To enable raw socket modules:
$ sudo apt-get install libpcap-dev $ sudo bash # cd /opt/metasploit3/msf3/external/pcaprub/ # ruby extconf.rb # make && make install
To enable WiFi modules:
$ sudo bash # cd /opt/metasploit3/msf3/external/ruby-lorcon2/ # svn co https://802.11ninja.net/svn/lorcon/trunk lorcon2 # cd lorcon2 # ./configure --prefix=/usr && make && make install # cd .. # ruby extconf.rb # make && make install
Updates¶
The Metasploit Framework is updated daily with the latest exploits, payloads, features, and bug fixes. To update your installation of the framework:
$ sudo svn update /opt/metasploit3/msf3/
This can also be installed into the root user's crontab:
$ sudo crontab -e -u root # enter the line below 1 * * * * /usr/bin/svn update /opt/metasploit3/msf3/ >> /var/log/msfupdate.log 2>&1
注:安装过程中,lorcon2可能更新失败,这是由于svn地址及参数错误,可goole一下lorcon,在其官网上找到正确的svn地址。

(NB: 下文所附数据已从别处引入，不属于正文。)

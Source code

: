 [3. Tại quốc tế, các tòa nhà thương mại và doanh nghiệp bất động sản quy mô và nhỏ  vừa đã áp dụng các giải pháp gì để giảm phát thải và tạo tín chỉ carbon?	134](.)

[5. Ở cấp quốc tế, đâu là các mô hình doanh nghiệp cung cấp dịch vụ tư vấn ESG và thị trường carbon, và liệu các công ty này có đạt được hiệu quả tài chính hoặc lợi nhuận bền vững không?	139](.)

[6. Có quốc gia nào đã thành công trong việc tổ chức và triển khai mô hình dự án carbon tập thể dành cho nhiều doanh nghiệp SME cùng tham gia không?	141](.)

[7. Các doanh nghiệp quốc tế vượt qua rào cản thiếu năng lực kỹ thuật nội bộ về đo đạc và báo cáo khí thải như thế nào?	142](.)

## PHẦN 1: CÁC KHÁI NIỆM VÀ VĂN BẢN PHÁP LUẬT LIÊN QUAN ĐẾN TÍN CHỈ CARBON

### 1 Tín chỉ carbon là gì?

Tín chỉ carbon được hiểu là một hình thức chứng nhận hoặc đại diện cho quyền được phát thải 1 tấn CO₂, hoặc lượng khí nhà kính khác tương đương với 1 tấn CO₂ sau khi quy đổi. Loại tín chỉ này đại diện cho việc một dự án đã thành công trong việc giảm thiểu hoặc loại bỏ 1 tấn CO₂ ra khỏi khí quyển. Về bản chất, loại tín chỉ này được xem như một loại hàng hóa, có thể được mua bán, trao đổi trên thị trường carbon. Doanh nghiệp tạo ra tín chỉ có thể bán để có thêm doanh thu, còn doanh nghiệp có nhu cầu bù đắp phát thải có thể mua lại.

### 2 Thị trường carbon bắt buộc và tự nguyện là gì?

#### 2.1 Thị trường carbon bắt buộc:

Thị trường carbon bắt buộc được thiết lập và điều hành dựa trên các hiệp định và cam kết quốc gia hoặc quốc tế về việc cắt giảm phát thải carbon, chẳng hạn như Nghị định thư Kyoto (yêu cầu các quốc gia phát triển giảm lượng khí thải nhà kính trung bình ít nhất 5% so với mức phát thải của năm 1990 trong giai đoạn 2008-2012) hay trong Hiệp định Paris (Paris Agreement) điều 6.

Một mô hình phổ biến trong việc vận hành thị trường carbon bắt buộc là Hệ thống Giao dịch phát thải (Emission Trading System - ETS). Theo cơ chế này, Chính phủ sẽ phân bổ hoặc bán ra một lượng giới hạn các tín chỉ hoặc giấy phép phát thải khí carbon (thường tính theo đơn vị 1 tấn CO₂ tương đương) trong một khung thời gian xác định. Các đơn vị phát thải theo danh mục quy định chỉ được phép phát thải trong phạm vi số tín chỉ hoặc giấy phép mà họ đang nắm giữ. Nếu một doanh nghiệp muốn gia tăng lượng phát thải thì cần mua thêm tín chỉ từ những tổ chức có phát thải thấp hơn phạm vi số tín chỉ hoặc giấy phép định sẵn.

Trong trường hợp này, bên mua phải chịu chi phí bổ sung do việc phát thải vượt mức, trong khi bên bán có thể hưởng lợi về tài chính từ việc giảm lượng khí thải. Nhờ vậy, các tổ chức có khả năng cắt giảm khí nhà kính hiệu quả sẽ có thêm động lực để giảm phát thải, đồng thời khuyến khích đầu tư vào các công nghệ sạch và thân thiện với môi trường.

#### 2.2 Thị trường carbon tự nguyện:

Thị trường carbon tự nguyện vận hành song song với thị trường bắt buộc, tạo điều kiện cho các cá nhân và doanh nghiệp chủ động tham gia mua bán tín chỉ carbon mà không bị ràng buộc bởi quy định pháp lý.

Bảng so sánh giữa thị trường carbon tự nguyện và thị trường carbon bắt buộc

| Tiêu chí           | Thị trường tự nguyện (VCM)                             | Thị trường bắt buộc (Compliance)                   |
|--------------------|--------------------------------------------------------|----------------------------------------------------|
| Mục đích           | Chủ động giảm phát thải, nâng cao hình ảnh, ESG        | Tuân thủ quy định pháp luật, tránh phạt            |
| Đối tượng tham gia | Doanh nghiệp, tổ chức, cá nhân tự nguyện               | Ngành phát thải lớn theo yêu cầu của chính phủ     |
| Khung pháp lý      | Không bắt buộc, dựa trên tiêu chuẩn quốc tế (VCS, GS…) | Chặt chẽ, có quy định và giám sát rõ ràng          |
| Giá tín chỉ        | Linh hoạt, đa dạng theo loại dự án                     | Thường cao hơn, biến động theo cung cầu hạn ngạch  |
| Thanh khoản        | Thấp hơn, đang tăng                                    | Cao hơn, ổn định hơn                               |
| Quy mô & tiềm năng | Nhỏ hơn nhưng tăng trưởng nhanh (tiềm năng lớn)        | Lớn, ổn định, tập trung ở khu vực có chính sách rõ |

运行msfconsole会提示openssl-ruby没有安装,许多功能无法使用。。。
我尝试用apt-get install libopenssl-ruby1.9不行,就源码安装了,参考一位网友的做法(已转载至ruby栏目)。
成功运行后的界面如下:
msf > db_driver mysql
[*] Using database driver mysql
msf > db_driver
[*] Active Driver: mysql
[*] Available: mysql
[*] DB Support: Enable the sqlite3 driver with the following command:
[*] $ gem install sqlite3-ruby
[-] Note that sqlite is not supported due to numerous issues.
[-] It may work, but don't count on it
[*] DB Support: Enable the postgresql driver with the following command:
[*] * This requires libpq-dev and a build environment
[*] $ gem install postgres
[*] $ gem install pg # is an alternative that may work
msf > db_connect
[*] Usage: db_connect <user:pass>@<host:port>/<database>
[*] Examples:
[*] db_connect user@metasploit3
[*] db_connect user:pass@192.168.0.2/metasploit3
[*] db_connect user:pass@192.168.0.2:1500/metasploit3
msf > db_connect admin:0@msf3
msf > db_nmap
[*] Usage: db_nmap [nmap options]
msf > db_nmap 192.168.0.1
Starting Nmap 4.62 ( http://nmap.org ) at 2010-07-10 01:12 CST
Interesting ports on 192.168.0.1:
Not shown: 1708 closed ports
PORT STATE SERVICE
21/tcp open ftp
80/tcp open http
135/tcp open msrpc
139/tcp open netbios-ssn
445/tcp open microsoft-ds
912/tcp open unknown
3306/tcp open mysql
MAC Address: 00:50:56:C0:00:01 (VMWare)
msfconsole已在本机成功创建一批数据库表,nmap的扫描结果就存放其中。。。